§ EXERCISE PROMPT
For each line of the data below, copy it if it holds the word "avulla".

─── DATA

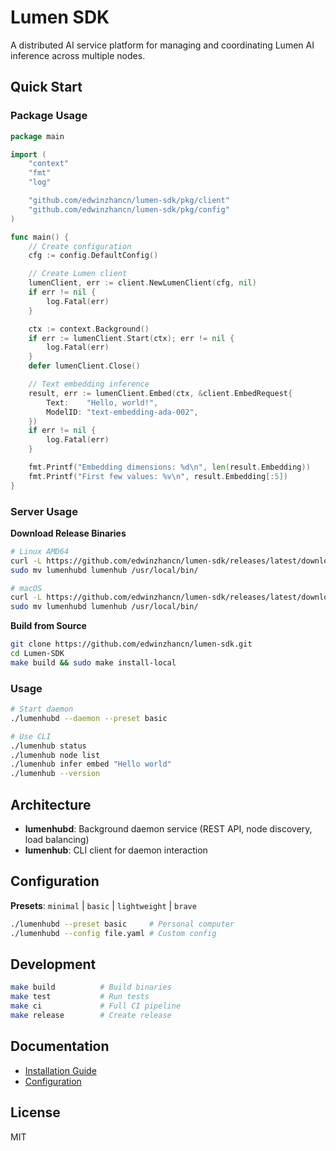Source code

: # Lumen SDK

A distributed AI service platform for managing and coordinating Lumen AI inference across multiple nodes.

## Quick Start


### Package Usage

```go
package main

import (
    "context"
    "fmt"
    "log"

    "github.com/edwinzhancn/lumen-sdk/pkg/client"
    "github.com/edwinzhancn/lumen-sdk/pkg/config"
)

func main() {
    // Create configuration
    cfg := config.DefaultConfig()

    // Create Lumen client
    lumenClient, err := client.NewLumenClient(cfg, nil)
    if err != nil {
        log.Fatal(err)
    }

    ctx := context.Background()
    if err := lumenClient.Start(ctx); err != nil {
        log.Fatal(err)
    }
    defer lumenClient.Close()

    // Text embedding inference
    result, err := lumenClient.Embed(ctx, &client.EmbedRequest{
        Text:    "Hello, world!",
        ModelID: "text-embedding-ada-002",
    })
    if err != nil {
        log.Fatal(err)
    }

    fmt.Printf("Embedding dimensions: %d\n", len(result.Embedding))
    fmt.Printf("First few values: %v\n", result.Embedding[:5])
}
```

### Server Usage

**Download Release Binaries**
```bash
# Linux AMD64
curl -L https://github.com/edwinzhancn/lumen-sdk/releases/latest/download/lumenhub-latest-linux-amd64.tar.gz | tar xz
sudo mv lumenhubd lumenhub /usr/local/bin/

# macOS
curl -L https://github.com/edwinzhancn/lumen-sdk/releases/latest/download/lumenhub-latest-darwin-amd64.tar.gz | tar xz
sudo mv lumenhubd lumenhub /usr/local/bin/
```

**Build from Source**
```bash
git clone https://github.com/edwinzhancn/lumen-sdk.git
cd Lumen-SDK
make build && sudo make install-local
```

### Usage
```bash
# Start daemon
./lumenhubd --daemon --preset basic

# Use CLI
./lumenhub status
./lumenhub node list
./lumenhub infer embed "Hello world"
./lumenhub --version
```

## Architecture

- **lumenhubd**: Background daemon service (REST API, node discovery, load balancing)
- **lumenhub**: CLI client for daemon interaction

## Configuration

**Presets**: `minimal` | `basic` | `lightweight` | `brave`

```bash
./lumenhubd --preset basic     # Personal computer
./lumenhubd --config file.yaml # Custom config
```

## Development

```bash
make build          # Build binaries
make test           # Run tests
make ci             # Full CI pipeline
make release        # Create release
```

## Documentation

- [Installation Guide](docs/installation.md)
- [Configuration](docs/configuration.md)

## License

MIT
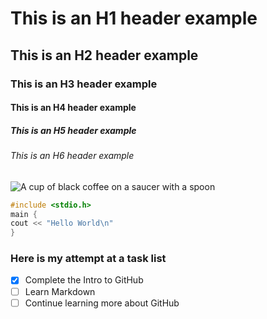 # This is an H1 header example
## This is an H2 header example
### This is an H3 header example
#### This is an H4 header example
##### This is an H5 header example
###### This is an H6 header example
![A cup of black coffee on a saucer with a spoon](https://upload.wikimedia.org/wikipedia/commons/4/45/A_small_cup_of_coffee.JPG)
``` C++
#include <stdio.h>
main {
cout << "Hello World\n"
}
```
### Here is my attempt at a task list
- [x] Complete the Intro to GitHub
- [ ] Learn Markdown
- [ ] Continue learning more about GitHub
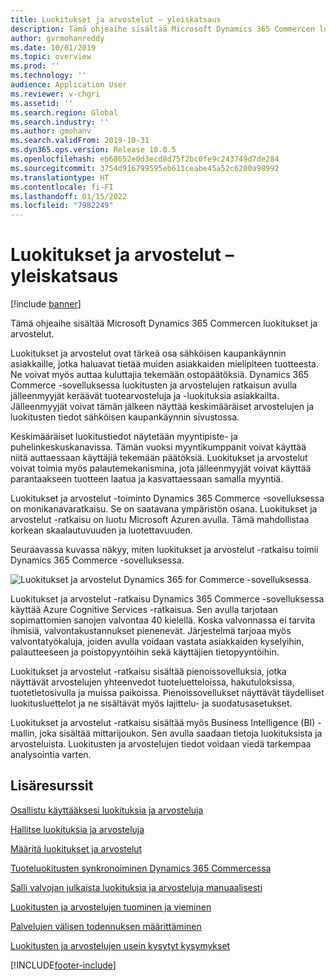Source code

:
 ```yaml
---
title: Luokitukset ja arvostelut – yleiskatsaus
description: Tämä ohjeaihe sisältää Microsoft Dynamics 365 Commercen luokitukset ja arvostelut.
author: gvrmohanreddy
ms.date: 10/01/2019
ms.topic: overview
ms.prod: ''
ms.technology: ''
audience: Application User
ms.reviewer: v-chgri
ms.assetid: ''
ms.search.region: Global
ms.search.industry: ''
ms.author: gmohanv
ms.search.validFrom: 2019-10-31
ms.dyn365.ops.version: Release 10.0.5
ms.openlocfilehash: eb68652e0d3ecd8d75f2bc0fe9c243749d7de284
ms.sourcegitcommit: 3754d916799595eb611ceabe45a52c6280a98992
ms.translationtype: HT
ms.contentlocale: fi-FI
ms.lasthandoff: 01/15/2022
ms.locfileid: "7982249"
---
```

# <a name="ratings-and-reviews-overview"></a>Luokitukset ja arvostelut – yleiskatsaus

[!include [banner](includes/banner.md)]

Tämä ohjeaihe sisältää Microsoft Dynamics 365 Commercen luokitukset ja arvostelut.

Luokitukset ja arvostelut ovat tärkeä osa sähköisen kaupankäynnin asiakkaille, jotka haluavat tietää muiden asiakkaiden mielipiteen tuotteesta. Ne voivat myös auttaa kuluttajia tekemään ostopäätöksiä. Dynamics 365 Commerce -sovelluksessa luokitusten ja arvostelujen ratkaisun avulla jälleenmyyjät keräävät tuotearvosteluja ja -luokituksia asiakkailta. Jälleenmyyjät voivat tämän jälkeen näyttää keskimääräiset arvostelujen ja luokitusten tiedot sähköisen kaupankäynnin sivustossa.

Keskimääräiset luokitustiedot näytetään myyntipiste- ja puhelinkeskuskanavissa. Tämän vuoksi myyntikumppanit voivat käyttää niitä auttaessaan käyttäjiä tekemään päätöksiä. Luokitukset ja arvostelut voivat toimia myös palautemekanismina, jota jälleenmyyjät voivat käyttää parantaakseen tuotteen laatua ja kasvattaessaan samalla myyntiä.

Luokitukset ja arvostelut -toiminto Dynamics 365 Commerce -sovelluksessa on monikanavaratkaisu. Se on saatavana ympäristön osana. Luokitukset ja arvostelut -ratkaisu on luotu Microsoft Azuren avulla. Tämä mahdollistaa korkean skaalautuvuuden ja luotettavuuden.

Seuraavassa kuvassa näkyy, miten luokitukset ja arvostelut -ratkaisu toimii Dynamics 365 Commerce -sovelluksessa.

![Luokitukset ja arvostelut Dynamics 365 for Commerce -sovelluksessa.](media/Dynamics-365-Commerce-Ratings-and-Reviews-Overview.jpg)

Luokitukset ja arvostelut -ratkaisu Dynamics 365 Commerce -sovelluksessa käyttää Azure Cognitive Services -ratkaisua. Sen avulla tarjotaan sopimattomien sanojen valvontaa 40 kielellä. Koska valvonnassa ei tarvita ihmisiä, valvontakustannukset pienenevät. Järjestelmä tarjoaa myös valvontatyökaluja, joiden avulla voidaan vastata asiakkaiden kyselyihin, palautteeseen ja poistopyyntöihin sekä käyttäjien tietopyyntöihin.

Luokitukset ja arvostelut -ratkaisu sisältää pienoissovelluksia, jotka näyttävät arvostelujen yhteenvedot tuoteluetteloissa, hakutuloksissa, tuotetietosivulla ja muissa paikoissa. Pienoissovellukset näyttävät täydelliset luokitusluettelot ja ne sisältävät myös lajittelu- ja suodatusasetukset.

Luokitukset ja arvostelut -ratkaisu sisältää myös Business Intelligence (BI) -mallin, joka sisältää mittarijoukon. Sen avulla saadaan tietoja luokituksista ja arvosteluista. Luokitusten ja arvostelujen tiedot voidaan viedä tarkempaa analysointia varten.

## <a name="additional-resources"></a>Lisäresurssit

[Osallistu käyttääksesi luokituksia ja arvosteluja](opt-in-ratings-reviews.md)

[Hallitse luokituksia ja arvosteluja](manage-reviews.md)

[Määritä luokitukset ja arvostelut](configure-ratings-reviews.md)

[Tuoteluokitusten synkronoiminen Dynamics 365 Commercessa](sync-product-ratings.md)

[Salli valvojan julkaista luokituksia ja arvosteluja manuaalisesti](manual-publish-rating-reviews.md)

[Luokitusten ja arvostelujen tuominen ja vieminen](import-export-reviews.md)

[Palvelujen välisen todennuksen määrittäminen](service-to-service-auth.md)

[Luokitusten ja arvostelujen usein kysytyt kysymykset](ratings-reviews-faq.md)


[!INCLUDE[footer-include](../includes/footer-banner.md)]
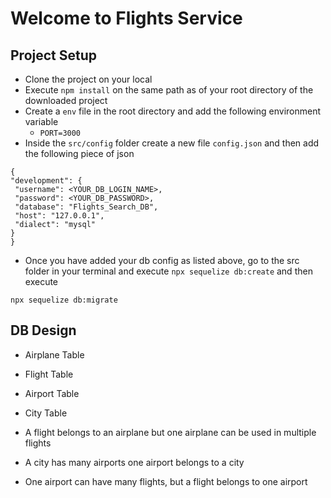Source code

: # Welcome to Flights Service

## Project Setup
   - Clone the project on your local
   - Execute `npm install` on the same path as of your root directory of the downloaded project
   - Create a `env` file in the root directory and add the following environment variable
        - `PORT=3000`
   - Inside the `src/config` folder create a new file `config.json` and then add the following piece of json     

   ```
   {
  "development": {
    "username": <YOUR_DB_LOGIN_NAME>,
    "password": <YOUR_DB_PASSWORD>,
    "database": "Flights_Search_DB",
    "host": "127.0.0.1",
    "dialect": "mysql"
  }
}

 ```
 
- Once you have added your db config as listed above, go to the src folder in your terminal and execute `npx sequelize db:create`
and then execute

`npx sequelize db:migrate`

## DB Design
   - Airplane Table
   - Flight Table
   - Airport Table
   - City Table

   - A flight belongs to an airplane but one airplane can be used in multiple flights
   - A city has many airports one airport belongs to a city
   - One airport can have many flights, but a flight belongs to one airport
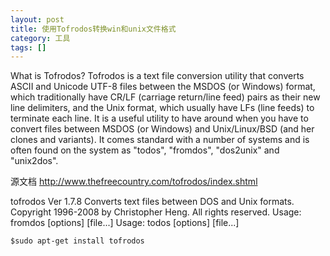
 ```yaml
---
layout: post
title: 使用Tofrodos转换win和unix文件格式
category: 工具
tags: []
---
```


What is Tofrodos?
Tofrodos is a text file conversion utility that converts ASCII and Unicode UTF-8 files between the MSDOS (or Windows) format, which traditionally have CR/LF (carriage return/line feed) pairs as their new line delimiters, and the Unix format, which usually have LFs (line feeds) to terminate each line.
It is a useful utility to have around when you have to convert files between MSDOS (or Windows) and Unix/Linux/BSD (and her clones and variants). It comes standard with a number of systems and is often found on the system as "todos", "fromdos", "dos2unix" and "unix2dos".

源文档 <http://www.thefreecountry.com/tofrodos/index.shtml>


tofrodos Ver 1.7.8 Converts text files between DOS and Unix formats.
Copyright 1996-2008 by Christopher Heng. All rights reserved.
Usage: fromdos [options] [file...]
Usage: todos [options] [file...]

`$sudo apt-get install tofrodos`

──────

§ ANSWER AREA
Luokitukset ja arvostelut ovat tärkeä osa sähköisen kaupankäynnin asiakkaille, jotka haluavat tietää muiden asiakkaiden mielipiteen tuotteesta. Ne voivat myös auttaa kuluttajia tekemään ostopäätöksiä. Dynamics 365 Commerce -sovelluksessa luokitusten ja arvostelujen ratkaisun avulla jälleenmyyjät keräävät tuotearvosteluja ja -luokituksia asiakkailta. Jälleenmyyjät voivat tämän jälkeen näyttää keskimääräiset arvostelujen ja luokitusten tiedot sähköisen kaupankäynnin sivustossa.
Luokitukset ja arvostelut -toiminto Dynamics 365 Commerce -sovelluksessa on monikanavaratkaisu. Se on saatavana ympäristön osana. Luokitukset ja arvostelut -ratkaisu on luotu Microsoft Azuren avulla. Tämä mahdollistaa korkean skaalautuvuuden ja luotettavuuden.
Luokitukset ja arvostelut -ratkaisu Dynamics 365 Commerce -sovelluksessa käyttää Azure Cognitive Services -ratkaisua. Sen avulla tarjotaan sopimattomien sanojen valvontaa 40 kielellä. Koska valvonnassa ei tarvita ihmisiä, valvontakustannukset pienenevät. Järjestelmä tarjoaa myös valvontatyökaluja, joiden avulla voidaan vastata asiakkaiden kyselyihin, palautteeseen ja poistopyyntöihin sekä käyttäjien tietopyyntöihin.
Luokitukset ja arvostelut -ratkaisu sisältää myös Business Intelligence (BI) -mallin, joka sisältää mittarijoukon. Sen avulla saadaan tietoja luokituksista ja arvosteluista. Luokitusten ja arvostelujen tiedot voidaan viedä tarkempaa analysointia varten.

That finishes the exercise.